## TASK REQUIREMENTS
Pictures are to be left out; everything else in the records must be repeated exactly.

## DATA SECTION
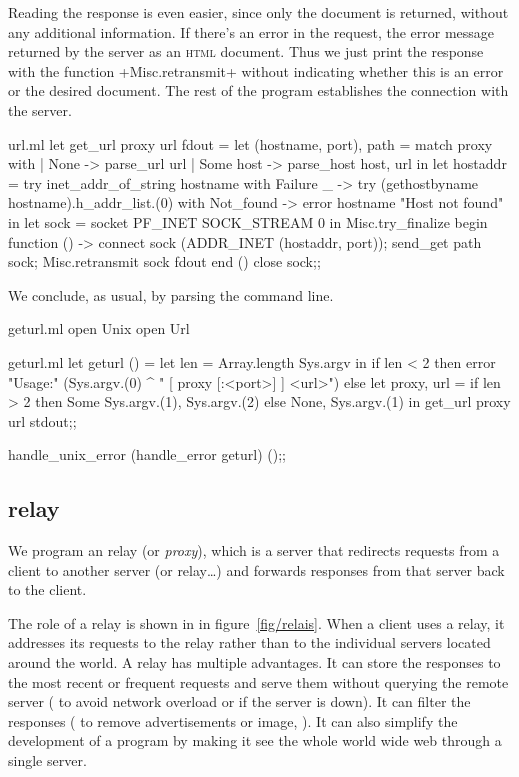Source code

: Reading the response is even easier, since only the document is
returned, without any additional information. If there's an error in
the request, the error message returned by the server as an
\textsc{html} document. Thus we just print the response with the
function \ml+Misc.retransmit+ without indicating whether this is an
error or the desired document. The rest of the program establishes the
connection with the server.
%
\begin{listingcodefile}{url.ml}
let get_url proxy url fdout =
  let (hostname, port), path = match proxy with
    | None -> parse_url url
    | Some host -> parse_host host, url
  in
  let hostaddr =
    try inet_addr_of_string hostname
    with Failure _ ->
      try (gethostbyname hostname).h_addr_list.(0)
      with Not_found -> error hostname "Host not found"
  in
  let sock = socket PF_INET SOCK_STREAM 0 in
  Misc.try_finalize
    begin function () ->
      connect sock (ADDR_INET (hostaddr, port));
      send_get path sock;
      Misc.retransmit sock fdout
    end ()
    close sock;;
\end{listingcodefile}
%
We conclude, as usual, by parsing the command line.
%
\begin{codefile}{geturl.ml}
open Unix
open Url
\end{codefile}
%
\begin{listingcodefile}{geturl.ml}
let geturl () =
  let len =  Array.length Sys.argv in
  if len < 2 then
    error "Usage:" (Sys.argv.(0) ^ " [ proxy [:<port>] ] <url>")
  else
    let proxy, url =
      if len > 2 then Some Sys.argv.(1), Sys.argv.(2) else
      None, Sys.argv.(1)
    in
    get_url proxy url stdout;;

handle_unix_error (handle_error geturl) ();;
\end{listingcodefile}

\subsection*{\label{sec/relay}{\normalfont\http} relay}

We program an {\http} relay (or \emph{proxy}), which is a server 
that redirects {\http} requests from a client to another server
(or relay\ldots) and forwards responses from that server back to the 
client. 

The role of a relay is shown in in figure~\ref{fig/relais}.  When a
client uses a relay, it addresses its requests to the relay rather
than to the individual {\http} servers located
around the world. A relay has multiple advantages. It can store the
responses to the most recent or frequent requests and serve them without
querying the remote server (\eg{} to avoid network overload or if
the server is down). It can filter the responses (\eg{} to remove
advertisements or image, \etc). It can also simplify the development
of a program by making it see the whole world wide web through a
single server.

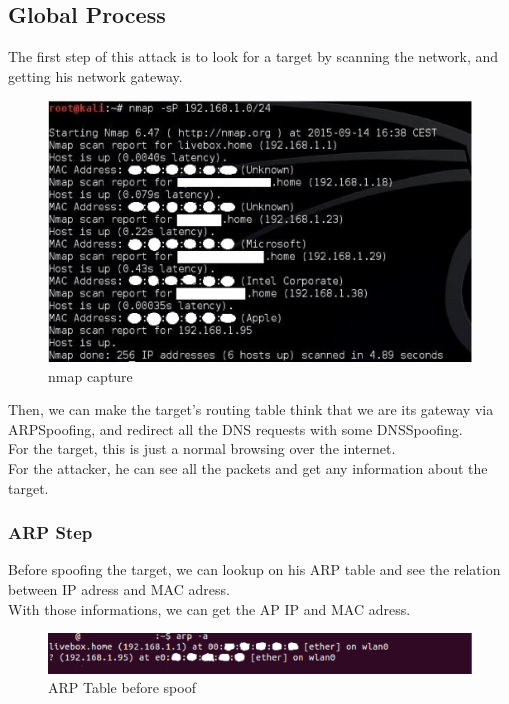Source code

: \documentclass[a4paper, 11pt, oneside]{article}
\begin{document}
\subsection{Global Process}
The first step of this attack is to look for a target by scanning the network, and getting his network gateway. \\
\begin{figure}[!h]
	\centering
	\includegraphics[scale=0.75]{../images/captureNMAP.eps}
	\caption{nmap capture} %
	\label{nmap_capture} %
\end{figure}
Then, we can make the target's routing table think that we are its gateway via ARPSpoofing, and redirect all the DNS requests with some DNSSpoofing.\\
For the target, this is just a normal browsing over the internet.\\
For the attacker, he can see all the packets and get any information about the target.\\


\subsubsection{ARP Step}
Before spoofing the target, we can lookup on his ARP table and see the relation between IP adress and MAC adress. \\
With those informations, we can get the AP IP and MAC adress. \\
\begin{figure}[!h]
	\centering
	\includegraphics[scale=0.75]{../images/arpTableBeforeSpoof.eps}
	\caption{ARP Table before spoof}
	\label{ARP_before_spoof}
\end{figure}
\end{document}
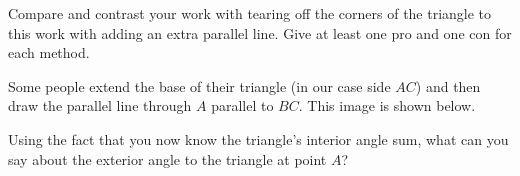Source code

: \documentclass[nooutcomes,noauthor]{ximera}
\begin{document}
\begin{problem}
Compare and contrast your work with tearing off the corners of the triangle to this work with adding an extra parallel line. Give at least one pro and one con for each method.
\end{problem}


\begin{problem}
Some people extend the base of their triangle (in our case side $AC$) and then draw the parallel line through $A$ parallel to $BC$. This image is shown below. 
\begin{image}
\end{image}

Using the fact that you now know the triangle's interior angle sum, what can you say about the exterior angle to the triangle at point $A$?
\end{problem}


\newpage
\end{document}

## WORKED SOLUTION
Source code

: Reading the response is even easier, since only the document is
returned, without any additional information. If there's an error in
the request, the error message returned by the server as an
\textsc{html} document. Thus we just print the response with the
function \ml+Misc.retransmit+ without indicating whether this is an
error or the desired document. The rest of the program establishes the
connection with the server.
%
\begin{listingcodefile}{url.ml}
let get_url proxy url fdout =
  let (hostname, port), path = match proxy with
    | None -> parse_url url
    | Some host -> parse_host host, url
  in
  let hostaddr =
    try inet_addr_of_string hostname
    with Failure _ ->
      try (gethostbyname hostname).h_addr_list.(0)
      with Not_found -> error hostname "Host not found"
  in
  let sock = socket PF_INET SOCK_STREAM 0 in
  Misc.try_finalize
    begin function () ->
      connect sock (ADDR_INET (hostaddr, port));
      send_get path sock;
      Misc.retransmit sock fdout
    end ()
    close sock;;
\end{listingcodefile}
%
We conclude, as usual, by parsing the command line.
%
\begin{codefile}{geturl.ml}
open Unix
open Url
\end{codefile}
%
\begin{listingcodefile}{geturl.ml}
let geturl () =
  let len =  Array.length Sys.argv in
  if len < 2 then
    error "Usage:" (Sys.argv.(0) ^ " [ proxy [:<port>] ] <url>")
  else
    let proxy, url =
      if len > 2 then Some Sys.argv.(1), Sys.argv.(2) else
      None, Sys.argv.(1)
    in
    get_url proxy url stdout;;

handle_unix_error (handle_error geturl) ();;
\end{listingcodefile}

\subsection*{\label{sec/relay}{\normalfont\http} relay}

We program an {\http} relay (or \emph{proxy}), which is a server 
that redirects {\http} requests from a client to another server
(or relay\ldots) and forwards responses from that server back to the 
client. 

The role of a relay is shown in in figure~\ref{fig/relais}.  When a
client uses a relay, it addresses its requests to the relay rather
than to the individual {\http} servers located
around the world. A relay has multiple advantages. It can store the
responses to the most recent or frequent requests and serve them without
querying the remote server (\eg{} to avoid network overload or if
the server is down). It can filter the responses (\eg{} to remove
advertisements or image, \etc). It can also simplify the development
of a program by making it see the whole world wide web through a
single server.

Source code

: \documentclass[a4paper, 11pt, oneside]{article}
\begin{document}
\subsection{Global Process}
The first step of this attack is to look for a target by scanning the network, and getting his network gateway. \\
\begin{figure}[!h]
	\centering
	\includegraphics[scale=0.75]{../images/captureNMAP.eps}
	\caption{nmap capture} %
	\label{nmap_capture} %
\end{figure}
Then, we can make the target's routing table think that we are its gateway via ARPSpoofing, and redirect all the DNS requests with some DNSSpoofing.\\
For the target, this is just a normal browsing over the internet.\\
For the attacker, he can see all the packets and get any information about the target.\\


\subsubsection{ARP Step}
Before spoofing the target, we can lookup on his ARP table and see the relation between IP adress and MAC adress. \\
With those informations, we can get the AP IP and MAC adress. \\
\begin{figure}[!h]
	\centering
	\includegraphics[scale=0.75]{../images/arpTableBeforeSpoof.eps}
	\caption{ARP Table before spoof}
	\label{ARP_before_spoof}
\end{figure}
\end{document}
Source code

: \documentclass[nooutcomes,noauthor]{ximera}
\begin{document}
\begin{problem}
Compare and contrast your work with tearing off the corners of the triangle to this work with adding an extra parallel line. Give at least one pro and one con for each method.
\end{problem}


\begin{problem}
Some people extend the base of their triangle (in our case side $AC$) and then draw the parallel line through $A$ parallel to $BC$. This image is shown below. 
\begin{image}
\end{image}

Using the fact that you now know the triangle's interior angle sum, what can you say about the exterior angle to the triangle at point $A$?
\end{problem}


\newpage
\end{document}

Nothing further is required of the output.